Dzięki temu, że punkty straciła grupa pościgowa, Orzeł jest samodzielnym liderem tabeli i ma trzy oczka przewagi nad Bielawianką i AKS. Przed biało-niebieskimi teraz jednak trudne mecze. Najpierw derby ze Skałkami, a później spotkanie z LKS Bystrzycą Górną. Rundę Orzeł zakończy meczem z Włókniarzem Głuszyca.

Przełamanie Zamku

Takiego meczu oczekiwali w Kamieńcu Ząbkowickim z upragnieniem. Zespół Szymona Markowskiego przełamał trwającą prawie dwa miesiące serię meczów bez wygranej i zwyciężył 3:1 (2:0) w Bystrzycy Kłodzkiej. Wygrana tym cenniejsza, że z sąsiadującą w tabeli Polonią. Dzięki zdobytym trzem punktom Zamek nieco odskoczył od strefy spadkowej i z nadzieją może wypatrywać kolejnych spotkań, by dobrze zakończyć nieudaną rundę.

Zamek od początku meczu przejął inicjatywę, ale pierwszą dobrą okazję na zdobycie gola mieli gospodarze. Z głowy uderzał Dymek. Pierwszy gol w meczu padł w 11. minucie gry. Wtedy to aktywny Osuchowski uderzył z dystansu, piłka odbiła się od słupka, a formalności dopełnił Shaveddinov. Chwilę później powinno być 2:0, ale znakomitą okazję zmarnował Olayinka. Tuż przed końcem pierwszej połowy w roli jednego z architektów bramki ponownie wystąpil Osuchowski, który dograł piłkę w pole karne do Dudzica, a ten trafił między słupki bramki Ziarki i było 2:0.

Drugą połowę miejscowi rozpoczęli fatalnie, bo od czerwonej kartki dla Kozieła (konsekwencja dwóch żółtych). Zamek mial dwa gole przewagi, jednego zawodnika więcej i wszystko, by w końcu się przełamać. Gdy w 62. minucie indywidualną akcją popisał się najlepszy strzelec drużyny Burczak i trafił na 3:0 jasnym stało się, że trzy oczka pojadą do Kamieńca Ząbkowickiego. Później swoje okazje na gole zmarnowali jeszcze Olayinka i Gerlach, a miejscowi zdołali strzelić gola kontaktowego. Jego autorem był Dymek, który wykorzystał rzut karny.

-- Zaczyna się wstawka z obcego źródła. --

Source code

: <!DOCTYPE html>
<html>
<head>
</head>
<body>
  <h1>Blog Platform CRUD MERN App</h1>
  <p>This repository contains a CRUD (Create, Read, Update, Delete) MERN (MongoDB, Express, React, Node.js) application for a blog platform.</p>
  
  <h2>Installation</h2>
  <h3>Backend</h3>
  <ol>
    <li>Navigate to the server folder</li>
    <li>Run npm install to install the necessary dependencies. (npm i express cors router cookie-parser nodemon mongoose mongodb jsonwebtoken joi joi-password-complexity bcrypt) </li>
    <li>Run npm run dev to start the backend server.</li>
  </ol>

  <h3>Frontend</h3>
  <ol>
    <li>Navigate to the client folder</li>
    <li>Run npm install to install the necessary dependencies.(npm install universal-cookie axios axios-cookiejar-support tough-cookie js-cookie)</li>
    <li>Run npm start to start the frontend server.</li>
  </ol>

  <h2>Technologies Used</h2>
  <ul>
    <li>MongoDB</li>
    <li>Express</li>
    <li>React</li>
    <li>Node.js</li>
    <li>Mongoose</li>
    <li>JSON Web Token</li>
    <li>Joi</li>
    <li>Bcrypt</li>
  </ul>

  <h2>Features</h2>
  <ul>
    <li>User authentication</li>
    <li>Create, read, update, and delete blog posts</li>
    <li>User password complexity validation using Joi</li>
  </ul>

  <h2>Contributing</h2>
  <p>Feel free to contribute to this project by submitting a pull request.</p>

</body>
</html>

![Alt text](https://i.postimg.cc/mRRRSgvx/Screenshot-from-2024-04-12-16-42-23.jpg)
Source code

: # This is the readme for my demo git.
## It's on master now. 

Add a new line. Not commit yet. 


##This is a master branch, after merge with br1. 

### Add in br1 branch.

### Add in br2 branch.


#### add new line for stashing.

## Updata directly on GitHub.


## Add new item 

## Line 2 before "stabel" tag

Zamek jest w tabeli na jedenastym miejscu, ale do ósmej Lechii II Dzierżoniów traci tylko cztery punkty. Teraz podopiecznych trenera Markowskiego czeka mecz u siebie ze znajdującą się w czołówce Bielawianką Bielawa.

Klasa okręgowa: Zadyszka Skałek

Po remisie w Kłodzku, tym razem podopieczni Arkadiusza Albrechta podzielili się punktami z Górnikiem Wałbrzych. Wynik 1:1 (0:1) wydaje się nie krzywdzić żadnej z drużyn, choć w drugiej połowie to Skałki były stroną dominującą i miały znacznie więcej okazji do strzelenia drugiego gola.

Na pierwszego gola kibice czekali do 45. minuty. Wcześniej zarówno jedni i drudzy oddali po kilka strzałów w kierunku bramek przeciwników, ale bez efektów. Górnik zagrożenie pod bramką Skałek stwarzał albo po stałych fragmentach gry, albo po szybkich akcjach z udziałem skrzydłowych. To własnie po jednej z nich w 45. minucie Drubkowski sfaulował skrzydłowego z Wałbrzycha i arbiter natychmiast wskazał na wapno. Rzut karny pewnie wykorzystał Sobiersierski i to wałbrzyszanie schodzili do szatni z korzystnym rezultatem.

W drugich 45. minutach Skałki niemal od początku przejęły inicjatywę. Istotnie szybko po faulu na Kuriacie gola z rzutu karnego zdobył Szabat i wydawać się mogło, że Skałki są w stanie odwrócić losy meczu. Podopieczni Arkadiusza Albrechta mieli optyczną przewagę, kilkurotnie poważnie zagrozili bramce Kubiaka, ale bez efektów. Goście głównie kontrowali i też mieli swoje szanse. Raz Kota przed stratą gola uchronił Raszpla, który wybił na rzut rożny piłkę zmierzającą do bramki. W końcówce meczu ten sam zawodnik mógł zostać bohaterem, ale nie wykorzystał dogodnej sytuacji i ostatecznie obie ekipy podzieliły się punktami.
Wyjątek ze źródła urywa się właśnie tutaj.